Like Dominguez, Bruno is part of SignatureMD’s network. Currently, he is treating concierge and traditional fee-for-service patients, but he’d like to bring in another physician to see the traditional patients.

Bruno first looked into hiring a junior physician but had to abandon that plan. “It became obvious it was going to be hard for me to take in someone as an employee and pay their malpractice and healthcare insurance and still not lose money doing all this,” he says.

So now Bruno has tried another solution: In search of a junior partner, he has been recruiting candidates through Lenox Hill Hospital in New York City, with which he has had a long relationship. He has spoken with several promising candidates. “Hopefully, I’ll have someone by July 1,” he says.

Consider creative financing

As Bruno has found, identifying a junior partner who can afford to buy into an existing practice can be challenging, because younger physicians may not yet have enough money to do so.

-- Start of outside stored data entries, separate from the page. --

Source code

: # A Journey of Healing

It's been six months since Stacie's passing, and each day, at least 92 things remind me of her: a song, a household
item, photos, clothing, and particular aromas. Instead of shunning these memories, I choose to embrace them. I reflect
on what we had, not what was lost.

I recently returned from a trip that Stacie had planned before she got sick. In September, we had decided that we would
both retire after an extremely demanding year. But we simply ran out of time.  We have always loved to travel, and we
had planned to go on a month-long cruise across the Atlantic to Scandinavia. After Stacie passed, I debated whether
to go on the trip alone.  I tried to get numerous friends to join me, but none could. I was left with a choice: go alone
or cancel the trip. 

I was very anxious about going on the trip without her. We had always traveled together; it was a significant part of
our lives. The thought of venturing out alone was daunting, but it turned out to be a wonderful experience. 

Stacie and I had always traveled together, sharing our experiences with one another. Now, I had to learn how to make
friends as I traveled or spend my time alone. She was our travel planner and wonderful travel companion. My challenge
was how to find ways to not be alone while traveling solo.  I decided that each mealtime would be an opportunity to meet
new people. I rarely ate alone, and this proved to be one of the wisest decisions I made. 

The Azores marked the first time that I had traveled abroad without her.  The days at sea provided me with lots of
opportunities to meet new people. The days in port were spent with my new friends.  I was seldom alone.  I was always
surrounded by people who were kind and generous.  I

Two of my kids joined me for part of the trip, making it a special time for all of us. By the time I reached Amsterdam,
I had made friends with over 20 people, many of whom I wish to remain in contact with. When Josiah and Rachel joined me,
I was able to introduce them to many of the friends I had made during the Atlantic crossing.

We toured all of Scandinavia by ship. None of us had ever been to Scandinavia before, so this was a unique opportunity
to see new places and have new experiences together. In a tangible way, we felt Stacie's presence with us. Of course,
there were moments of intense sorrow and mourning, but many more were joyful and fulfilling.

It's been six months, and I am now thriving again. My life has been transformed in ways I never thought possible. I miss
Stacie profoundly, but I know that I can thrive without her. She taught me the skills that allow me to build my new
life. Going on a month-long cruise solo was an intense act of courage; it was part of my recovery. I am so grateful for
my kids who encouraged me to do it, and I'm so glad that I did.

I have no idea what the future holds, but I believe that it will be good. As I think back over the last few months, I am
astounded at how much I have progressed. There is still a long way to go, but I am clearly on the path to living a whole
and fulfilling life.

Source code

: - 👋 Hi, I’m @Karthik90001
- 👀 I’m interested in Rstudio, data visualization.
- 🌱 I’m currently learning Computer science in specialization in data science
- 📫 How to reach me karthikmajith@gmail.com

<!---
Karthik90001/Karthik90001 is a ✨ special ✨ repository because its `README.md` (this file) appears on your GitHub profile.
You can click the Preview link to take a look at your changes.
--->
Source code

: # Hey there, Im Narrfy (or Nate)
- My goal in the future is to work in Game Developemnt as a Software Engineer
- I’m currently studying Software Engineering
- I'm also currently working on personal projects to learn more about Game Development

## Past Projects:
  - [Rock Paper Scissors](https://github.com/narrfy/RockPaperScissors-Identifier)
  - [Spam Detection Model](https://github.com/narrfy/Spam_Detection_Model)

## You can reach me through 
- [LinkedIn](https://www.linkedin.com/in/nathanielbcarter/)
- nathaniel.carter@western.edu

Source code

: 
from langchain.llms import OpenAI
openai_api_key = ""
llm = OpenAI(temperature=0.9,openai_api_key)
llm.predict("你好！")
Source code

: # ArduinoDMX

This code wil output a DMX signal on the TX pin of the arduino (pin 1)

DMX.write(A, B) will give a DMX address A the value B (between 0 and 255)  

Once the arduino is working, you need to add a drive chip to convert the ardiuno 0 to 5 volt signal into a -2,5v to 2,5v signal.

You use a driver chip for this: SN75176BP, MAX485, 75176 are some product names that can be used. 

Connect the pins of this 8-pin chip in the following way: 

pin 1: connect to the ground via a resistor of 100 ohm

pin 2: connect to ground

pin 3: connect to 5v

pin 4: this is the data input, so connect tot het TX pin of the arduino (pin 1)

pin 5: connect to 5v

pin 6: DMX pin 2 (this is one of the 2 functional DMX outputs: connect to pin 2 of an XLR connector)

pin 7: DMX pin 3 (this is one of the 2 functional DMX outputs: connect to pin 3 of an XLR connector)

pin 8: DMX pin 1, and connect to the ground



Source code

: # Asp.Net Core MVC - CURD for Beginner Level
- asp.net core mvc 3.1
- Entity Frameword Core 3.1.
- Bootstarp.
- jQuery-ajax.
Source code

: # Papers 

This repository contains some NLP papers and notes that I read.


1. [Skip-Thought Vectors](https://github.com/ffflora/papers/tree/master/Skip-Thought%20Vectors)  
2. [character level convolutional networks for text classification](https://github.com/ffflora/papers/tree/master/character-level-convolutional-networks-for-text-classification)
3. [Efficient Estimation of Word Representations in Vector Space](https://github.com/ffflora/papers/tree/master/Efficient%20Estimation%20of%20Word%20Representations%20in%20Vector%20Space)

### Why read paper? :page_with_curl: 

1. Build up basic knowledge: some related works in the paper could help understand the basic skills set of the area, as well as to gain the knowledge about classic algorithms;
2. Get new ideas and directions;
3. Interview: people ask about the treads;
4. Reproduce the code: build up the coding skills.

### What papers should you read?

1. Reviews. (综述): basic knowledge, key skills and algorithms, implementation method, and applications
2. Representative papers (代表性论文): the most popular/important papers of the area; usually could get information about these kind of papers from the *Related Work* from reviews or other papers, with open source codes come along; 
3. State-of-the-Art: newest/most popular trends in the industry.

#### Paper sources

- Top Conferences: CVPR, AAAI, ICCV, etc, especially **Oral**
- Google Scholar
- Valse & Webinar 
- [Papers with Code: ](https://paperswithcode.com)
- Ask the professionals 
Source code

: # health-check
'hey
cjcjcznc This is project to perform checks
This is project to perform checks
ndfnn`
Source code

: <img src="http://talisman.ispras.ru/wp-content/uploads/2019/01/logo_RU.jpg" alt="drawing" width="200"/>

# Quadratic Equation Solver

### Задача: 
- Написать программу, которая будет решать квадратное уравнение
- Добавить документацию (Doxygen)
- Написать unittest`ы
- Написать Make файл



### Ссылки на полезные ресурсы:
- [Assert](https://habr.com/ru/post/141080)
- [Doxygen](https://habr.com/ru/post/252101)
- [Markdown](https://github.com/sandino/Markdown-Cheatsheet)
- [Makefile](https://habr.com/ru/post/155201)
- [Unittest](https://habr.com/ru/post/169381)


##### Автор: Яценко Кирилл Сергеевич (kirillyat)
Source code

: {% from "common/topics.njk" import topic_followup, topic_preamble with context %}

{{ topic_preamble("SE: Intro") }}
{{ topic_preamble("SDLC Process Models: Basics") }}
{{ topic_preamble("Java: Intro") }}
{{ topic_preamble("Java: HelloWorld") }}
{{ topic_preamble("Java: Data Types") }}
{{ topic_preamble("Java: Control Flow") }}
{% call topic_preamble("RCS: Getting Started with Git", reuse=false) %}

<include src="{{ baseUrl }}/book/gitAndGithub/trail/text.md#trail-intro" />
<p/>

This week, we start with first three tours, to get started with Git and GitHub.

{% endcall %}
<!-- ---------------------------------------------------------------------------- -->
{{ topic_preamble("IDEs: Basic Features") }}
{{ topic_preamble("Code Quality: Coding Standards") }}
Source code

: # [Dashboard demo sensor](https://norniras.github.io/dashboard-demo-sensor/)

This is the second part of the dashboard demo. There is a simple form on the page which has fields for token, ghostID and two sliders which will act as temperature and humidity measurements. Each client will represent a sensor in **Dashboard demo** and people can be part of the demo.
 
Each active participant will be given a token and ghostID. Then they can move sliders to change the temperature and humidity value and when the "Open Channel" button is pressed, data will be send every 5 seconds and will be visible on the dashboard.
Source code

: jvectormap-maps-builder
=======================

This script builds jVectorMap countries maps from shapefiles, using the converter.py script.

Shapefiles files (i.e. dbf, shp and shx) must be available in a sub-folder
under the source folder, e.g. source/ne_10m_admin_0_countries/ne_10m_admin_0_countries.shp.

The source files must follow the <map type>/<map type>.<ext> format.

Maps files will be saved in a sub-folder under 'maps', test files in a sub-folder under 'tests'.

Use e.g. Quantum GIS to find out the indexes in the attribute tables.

Related:Physician practices grapple with new financial pressures

After some experimentation, Bruno came up with an option he thinks will work. The younger physician will lead the traditional practice but share common office costs with him, such as the office staff and rent, becoming its owner eventually. “The deal would be that after whatever number of years we decide, he would take over the managed care side of my practice,” says Bruno.

That possibility has attracted two or three serious candidates to date, Bruno says. “The guy I’m looking at now has been in practice six or seven years,” says Bruno. “He’s an employee working for another doctor. He has a small practice he’ll be able to bring over with him.” Hopefully, he says, the revenue from those patients, plus those of his own, will make the deal work for his prospective partner. “More or less whatever he makes, he will keep,” says Bruno.